When Playboy's 2015 Playmate of the Year Dani Mathers posted a picture of a naked woman at the gym on her Snapchat, the internet erupted with outrage. This was a woman who had no idea she was being photographed, and here was Mathers, gleefully shaming this woman's body for the bemusement of her followers.
"If I can't see unsee this then you can't either," Mathers captioned the image, with a picture of her covering her mouth.
The fallout was swift.
"Our written rules are very clear: Cell phone usage and photography are prohibited in the locker rooms," LA Fitness executive vice president of operations Jill Greuling told the Los Angeles Times. "This is not only our rule, but common decency."
Meanwhile, down in Lake Mary, Florida, Christine Blackmon, who runs the Facebook page Delicate Flower where she regularly blogs about her life as a widow and a mother of three, was rattled.
"I don't think I felt any differently than anyone else," Blackmon said in an interview. "I was horrified. It was just awful. And it's almost sacrilegious ... in a gym of all places. I'm human, I've made a catty remark to a friend, but when somebody is in the gym ... it just seemed above and beyond."
As she continued to unpack how this exploited woman must feel now, she remembered a similar picture her husband had taken of her just a month earlier. Before a workout, Blackmon was standing in her closet, with just her sneakers, underwear and headband on, and her husband snapped a pic.
"When I saw it, I was horrified, and when he saw it, he was like, 'You're so beautiful. I just thought it was one of those little glimpses in time," she said.
Despite her own feelings about it, Blackmon thought it was important to share the image with her more than 19,000 followers to make a point about self-love and pride in your own body.
So on Saturday, with the addition of a few deliberately scribbled censor bars, Blackmon posted the image to her Facebook page with a message directly to Mathers.
"Here's the deal — you may have been a Playboy model, but not all of us work out to be 'hot,' some of us work out simply to honor the bodies we were given," Blackmon wrote. "That's all that woman was trying to do and you violated her. Shame on you. I bet I could get hundreds of women to post their beautiful bodies and regardless of size, shape or color, they will ALL be more beautiful than the ugliness you showed in that post."
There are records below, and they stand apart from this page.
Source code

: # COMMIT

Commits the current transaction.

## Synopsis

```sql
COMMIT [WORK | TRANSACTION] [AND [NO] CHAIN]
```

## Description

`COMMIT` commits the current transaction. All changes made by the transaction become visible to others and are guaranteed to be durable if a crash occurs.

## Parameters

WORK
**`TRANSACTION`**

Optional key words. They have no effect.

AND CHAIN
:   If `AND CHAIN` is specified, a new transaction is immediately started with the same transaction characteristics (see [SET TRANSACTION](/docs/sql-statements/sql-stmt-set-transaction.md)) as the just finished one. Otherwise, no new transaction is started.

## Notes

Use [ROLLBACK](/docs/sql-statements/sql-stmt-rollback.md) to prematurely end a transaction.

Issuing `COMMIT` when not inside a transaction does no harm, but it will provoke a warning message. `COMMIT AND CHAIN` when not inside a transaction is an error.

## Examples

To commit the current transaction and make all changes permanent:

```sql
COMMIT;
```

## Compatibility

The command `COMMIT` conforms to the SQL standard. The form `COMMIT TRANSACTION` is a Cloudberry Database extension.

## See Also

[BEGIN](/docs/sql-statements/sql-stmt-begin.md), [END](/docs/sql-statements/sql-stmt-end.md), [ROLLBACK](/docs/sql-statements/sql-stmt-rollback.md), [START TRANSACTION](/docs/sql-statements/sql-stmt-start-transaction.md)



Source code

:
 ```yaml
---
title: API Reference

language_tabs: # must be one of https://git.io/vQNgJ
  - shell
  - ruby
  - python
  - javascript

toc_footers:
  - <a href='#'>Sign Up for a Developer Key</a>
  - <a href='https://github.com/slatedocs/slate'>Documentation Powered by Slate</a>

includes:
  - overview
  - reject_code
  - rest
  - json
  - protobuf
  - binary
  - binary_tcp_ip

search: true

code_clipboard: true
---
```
"So, Dani Mathers, I'd like to introduce you to my 5'10", 194-pound lumpy, bumpy glory," she concluded, with the hashtags #UnseeTHIS and #AllBodiesAreBeautiful.
In response to her post, Blackmon, 42, has received thousands of comments and pictures from women with all different body types, with the most touching ones telling her that her own picture has given them confidence to stop stalling their lives because of how they feel about their own bodies.
"The ones that really resonate are the ones that are like, 'You know what? I get it. I'm going to put on a swimsuit and go to the pool with my kids tomorrow,'" Blackmon said. "If you realize that you haven't been doing stuff because of ridicule, those are the ones that give me chills."
What Blackmon hopes comes from her image is not that women compare their bodies to hers or think of how brave she is, but that they learn to not be so hard on themselves.
"I run marathons. I work out. I've jumped out of a plane. I've given birth. My body's been through amazing things," Blackmon said. "But the thing is, I look at my body and don't feel different than anyone else. The message I don't want them to take away is 'look how amazing she is.' That would be setting up another standard."
After all, to Blackmon, there are already so many things women have to worry about on a daily basis. Trying to please the public by looking a certain way shouldn't be one of them.
"We're so snowed in with, 'Oh my god, I have ten loads of laundry and I have to lose 20 pounds and I only spent 5 minutes with my kids,'" Blackmon said. "As women, instead of looking at all the cellulite and all this weight, think about the smile you brought to the cashier when you said you liked her nail polish. I know this is so, so cheesy, but we're so hard on ourselves. Sometimes we need to be told something good."